The number of Outputs is `02` (2 in VarInt notation) indicating there are 2 outputs created in this transaction. This adds 1 byte (4 WU).

### Outputs

The first output is as follows:

• Value: `6406010000000000` (67,172 satoshi, in little-endian)
• Script Length: `16` (22 in VarInt notation)
• ScriptPubKey: `0014093c864a10516154d18d2accd61c6b2920a2040f`

This output adds 31 bytes (124 WU). The second output is as follows:

• Value: `60361e0000000000` (1,980,000 satoshi, in little-endian)
• Script Length: `17` (23 in VarInt notation)
• ScriptPubKey: `a9140195e8dd3d1527038a0a77e0b0e4515d6c8ab19587`

This output adds 32 bytes (128 WU).

### Witness Data

The witness data consists of Data Pushes. I will not go into the details of Witness Programs in this answer. The witness program for this transaction is: ``` 02 47 304402200760efedbcee3bbd913661fb40c364caed622b331ee3b5bc70ac25df2d3763d5022020efdb41ef325089d146eb48948b6aaec85c086fa38a3df4d2a51ee729645ebc01 21 02be338e0362fb01101a873a7502012cb82f7d9d303b4943fa0702829a763e4976 ```

The Witness Data adds 107 bytes (107 WU).

### Locktime

The locktime for this transaction is `2b550900` (611,627 in little-endian) and is used as the Block height at which this transaction's outputs can be spent. This adds 4 bytes (16 WU).
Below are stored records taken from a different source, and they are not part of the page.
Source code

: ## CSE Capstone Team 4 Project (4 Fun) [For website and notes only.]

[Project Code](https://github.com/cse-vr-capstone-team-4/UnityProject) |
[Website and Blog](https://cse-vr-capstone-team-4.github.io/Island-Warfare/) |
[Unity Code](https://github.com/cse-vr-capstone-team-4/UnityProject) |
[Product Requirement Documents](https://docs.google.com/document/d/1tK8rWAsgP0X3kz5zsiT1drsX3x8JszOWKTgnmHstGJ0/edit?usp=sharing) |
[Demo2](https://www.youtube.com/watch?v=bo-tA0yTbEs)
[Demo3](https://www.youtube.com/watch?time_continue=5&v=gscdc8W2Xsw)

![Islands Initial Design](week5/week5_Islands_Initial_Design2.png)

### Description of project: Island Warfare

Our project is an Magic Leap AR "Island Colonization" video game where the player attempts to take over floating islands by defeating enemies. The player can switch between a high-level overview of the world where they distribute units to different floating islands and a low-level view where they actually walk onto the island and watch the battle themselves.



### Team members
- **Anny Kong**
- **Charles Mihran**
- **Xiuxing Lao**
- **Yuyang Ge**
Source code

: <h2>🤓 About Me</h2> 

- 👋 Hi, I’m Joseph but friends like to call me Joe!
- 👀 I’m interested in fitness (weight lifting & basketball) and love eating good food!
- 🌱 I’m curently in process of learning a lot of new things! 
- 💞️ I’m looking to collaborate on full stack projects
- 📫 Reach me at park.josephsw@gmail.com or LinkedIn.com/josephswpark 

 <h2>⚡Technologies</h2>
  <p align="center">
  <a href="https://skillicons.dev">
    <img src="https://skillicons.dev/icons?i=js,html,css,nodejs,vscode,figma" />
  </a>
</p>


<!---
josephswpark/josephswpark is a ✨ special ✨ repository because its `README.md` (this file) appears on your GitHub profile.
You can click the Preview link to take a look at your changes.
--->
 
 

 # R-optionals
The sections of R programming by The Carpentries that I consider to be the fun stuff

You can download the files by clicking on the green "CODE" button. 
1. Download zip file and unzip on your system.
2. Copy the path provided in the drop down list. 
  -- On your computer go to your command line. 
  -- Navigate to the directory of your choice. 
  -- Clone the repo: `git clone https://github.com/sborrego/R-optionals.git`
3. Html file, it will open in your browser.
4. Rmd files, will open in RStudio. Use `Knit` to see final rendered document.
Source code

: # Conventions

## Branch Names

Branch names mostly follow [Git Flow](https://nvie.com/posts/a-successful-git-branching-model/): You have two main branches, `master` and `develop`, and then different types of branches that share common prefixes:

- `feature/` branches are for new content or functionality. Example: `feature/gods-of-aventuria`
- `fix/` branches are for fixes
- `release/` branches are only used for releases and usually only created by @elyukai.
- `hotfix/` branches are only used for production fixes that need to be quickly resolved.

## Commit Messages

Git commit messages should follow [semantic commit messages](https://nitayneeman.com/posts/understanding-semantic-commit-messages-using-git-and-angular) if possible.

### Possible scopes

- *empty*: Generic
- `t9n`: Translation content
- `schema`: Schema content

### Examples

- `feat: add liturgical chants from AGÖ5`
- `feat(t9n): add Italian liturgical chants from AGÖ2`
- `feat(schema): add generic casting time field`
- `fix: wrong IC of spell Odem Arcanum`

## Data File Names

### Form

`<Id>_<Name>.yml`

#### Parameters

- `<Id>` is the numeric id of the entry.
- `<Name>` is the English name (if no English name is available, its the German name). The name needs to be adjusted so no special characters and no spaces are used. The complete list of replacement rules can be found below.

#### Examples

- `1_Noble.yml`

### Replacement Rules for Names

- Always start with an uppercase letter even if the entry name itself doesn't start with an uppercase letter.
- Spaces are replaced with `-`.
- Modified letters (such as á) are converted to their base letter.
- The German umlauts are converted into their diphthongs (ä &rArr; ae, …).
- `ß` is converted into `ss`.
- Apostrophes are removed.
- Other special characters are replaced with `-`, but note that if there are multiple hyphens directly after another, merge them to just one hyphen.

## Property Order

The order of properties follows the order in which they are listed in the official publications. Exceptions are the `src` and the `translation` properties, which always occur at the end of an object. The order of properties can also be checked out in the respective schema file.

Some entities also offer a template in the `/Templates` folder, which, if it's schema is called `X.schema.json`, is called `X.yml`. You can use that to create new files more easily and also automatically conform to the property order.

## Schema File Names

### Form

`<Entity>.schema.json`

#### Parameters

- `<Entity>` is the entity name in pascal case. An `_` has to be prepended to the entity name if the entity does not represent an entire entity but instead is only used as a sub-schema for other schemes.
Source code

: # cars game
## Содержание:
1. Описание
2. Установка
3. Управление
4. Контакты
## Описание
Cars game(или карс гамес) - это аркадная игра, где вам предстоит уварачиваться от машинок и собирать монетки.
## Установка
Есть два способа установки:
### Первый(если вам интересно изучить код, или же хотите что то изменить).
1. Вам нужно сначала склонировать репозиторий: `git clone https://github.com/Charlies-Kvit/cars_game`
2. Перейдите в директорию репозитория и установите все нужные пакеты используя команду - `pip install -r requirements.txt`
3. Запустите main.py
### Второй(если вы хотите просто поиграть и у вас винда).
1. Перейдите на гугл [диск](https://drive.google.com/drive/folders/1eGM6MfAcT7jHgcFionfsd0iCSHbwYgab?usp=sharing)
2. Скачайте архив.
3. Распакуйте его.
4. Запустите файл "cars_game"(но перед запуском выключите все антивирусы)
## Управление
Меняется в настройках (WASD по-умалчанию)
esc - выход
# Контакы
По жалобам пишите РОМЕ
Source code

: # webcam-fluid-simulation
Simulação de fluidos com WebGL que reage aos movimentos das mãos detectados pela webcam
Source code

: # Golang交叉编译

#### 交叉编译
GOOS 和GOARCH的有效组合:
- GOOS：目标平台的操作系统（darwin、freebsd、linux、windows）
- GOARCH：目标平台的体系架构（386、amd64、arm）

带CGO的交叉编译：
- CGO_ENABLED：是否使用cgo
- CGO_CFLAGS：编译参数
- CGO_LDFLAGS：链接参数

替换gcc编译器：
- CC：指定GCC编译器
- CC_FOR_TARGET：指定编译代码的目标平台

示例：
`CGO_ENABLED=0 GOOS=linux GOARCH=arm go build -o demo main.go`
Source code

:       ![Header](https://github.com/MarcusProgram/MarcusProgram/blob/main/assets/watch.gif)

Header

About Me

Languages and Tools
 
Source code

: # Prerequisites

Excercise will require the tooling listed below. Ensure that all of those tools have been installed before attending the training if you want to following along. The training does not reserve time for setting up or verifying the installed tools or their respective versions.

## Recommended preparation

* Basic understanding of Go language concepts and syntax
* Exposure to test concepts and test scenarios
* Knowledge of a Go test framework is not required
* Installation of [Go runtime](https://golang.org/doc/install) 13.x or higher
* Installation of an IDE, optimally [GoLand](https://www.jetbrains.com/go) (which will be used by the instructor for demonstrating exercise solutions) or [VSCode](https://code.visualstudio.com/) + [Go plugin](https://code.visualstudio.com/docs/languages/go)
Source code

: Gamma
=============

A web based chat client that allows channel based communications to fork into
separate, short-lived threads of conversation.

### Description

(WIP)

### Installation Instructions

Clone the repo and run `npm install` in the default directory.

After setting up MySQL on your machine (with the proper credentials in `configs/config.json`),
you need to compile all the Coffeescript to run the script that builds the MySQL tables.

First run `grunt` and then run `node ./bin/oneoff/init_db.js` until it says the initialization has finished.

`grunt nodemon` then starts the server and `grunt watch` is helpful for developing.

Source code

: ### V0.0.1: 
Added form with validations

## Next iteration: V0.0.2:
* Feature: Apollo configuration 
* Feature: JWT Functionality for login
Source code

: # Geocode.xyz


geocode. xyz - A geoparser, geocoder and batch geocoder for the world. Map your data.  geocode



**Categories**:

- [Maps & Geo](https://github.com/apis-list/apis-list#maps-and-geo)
In total, this transaction is 565 WU. Converting to vB, that's 142 vB. With an Input Value of 0.02118172 BTC and a combined Output value of 0.02047172 BTC, the transaction fee is 0.00071 BTC (71,000 satoshi). The feerate of this transaction is 500 sat/vB. (also extremely high!)

## Estimating Fees

With this knowledge, how does a wallet know how much to use as a fee given a feerate? It's quite simple. See this answer for information on how a wallet handles this information given different address types. Your wallet estimates how much satoshi to set aside as fee based on the inputs, outputs, address types, and desired feerate before signing the transaction.

As for how wallets create transactions with the lowest fee possible, and how fee estimation algorithms that look at the current mempool work, they are wallet-dependent.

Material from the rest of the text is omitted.